The Arab News reported a swift increase in the number of Makkah-bound pilgrims compared to previous years, a 40 percent increase over the same period in 2014, according to the Central Hajj Committee.
The record shows visits to the holy land have recently increased to the highest rate despite ongoing renovations to the Grand Mosque. It is estimated that around 5 million of those performing Umrah were visitors to Saudi Arabia.
"Selfies are just a way to make the memory last in the coolest possible way. Hajj is always seen as something very serious and for older people. Selfies make it cool again," Amir Marouf, a 30-year-old Egyptian, stated in a Reuters report.

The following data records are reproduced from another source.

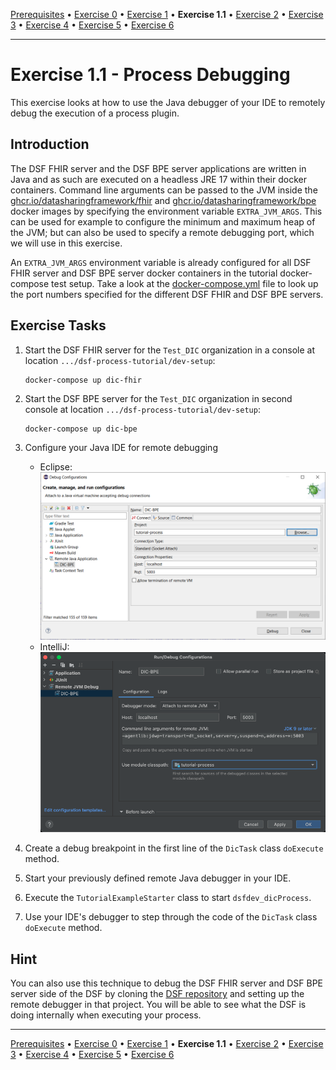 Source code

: [Prerequisites](prerequisites.md) • [Exercise 0](exercise-0.md) • [Exercise 1](exercise-1.md) • **Exercise 1.1** • [Exercise 2](exercise-2.md) • [Exercise 3](exercise-3.md) • [Exercise 4](exercise-4.md) • [Exercise 5](exercise-5.md) • [Exercise 6](exercise-6.md)
___

# Exercise 1.1 - Process Debugging
This exercise looks at how to use the Java debugger of your IDE to remotely debug the execution of a process plugin.

## Introduction
The DSF FHIR server and the DSF BPE server applications are written in Java and as such are executed on a headless JRE 17 within their docker containers. Command line arguments can be passed to the JVM inside the [ghcr.io/datasharingframework/fhir](https://github.com/datasharingframework/dsf/pkgs/container/fhir) and [ghcr.io/datasharingframework/bpe](https://github.com/datasharingframework/dsf/pkgs/container/bpe) docker images by specifying the environment variable `EXTRA_JVM_ARGS`. This can be used for example to configure the minimum and maximum heap of the JVM; but can also be used to specify a remote debugging port, which we will use in this exercise.

An `EXTRA_JVM_ARGS` environment variable is already configured for all DSF FHIR server and DSF BPE server docker containers in the tutorial docker-compose test setup. Take a look at the [docker-compose.yml](https://github.com/datasharingframework/dsf-process-tutorial/blob/main/dev-setup/docker-compose.yml) file to look up the port numbers specified for the different DSF FHIR and DSF BPE servers.

## Exercise Tasks
1. Start the DSF FHIR server for the `Test_DIC` organization in a console at location `.../dsf-process-tutorial/dev-setup`:
    ```
    docker-compose up dic-fhir
    ```
2. Start the DSF BPE server for the `Test_DIC` organization in second console at location `.../dsf-process-tutorial/dev-setup`:
    ```
    docker-compose up dic-bpe
    ```
3. Configure your Java IDE for remote debugging
    * Eclipse:  
        ![Eclipse remote debugging dialog](figures/remote_debugging_eclipse.png)
    * IntelliJ:  
        ![IntelliJ  remote debugging dialog](figures/remote_debugging_intellij.png)

4. Create a debug breakpoint in the first line of the `DicTask` class `doExecute` method. 
5. Start your previously defined remote Java debugger in your IDE.
6. Execute the `TutorialExampleStarter` class to start `dsfdev_dicProcess`.
7. Use your IDE's debugger to step through the code of the `DicTask` class `doExecute` method.

## Hint
You can also use this technique to debug the DSF FHIR server and DSF BPE server side of the DSF by cloning the [DSF repository](https://github.com/datasharingframework/dsf) and setting up the remote debugger in that project.
You will be able to see what the DSF is doing internally when executing your process.

___
[Prerequisites](prerequisites.md) • [Exercise 0](exercise-0.md) • [Exercise 1](exercise-1.md) • **Exercise 1.1** • [Exercise 2](exercise-2.md) • [Exercise 3](exercise-3.md) • [Exercise 4](exercise-4.md) • [Exercise 5](exercise-5.md) • [Exercise 6](exercise-6.md)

This year Ramadan began at sunset June 17 in Saudi Arabia the home of Islam and is expected to end the evening of July 17, with nearly eight million having visited Mecca’s Grand Mosque, almost 50 percent more than the number visiting in 2014.
To begin the performance of `Umrah is to enter the city of Makkah with ihram (a sacred state), and the intention of making `Umrah before crossing the pilgrimage boundary, known as miqat, by performing the cleansing rituals and wearing the prescribed attire.
Upon entering the Holy city, pilgrims then perform circumambulation (tawaf) around the Ka`bah, perform sa`i between the two small mountains of Safa and Marwa, and finally to shave the head or have a haircut; a woman cuts her hair from the ends of the hair the length of a fingertip.
This was the ancient practice from the time of Prophet Ibrahim (peace and blessings be upon him). Its purpose is to allow Muslims to visit the city of Makkah during the year whenever possible. It is to keep the Ka`bah visited not only during the Hajj but to keep it visited by Muslims throughout the year.
According to [some] Muslim jurists`Umrah is obligatory (upon those who can afford it), at least once in a lifetime, either with or before Hajj or at any other time during the year.
As one of the five pillars of Islam, Hajj is incumbent upon those who can afford it, once in a lifetime.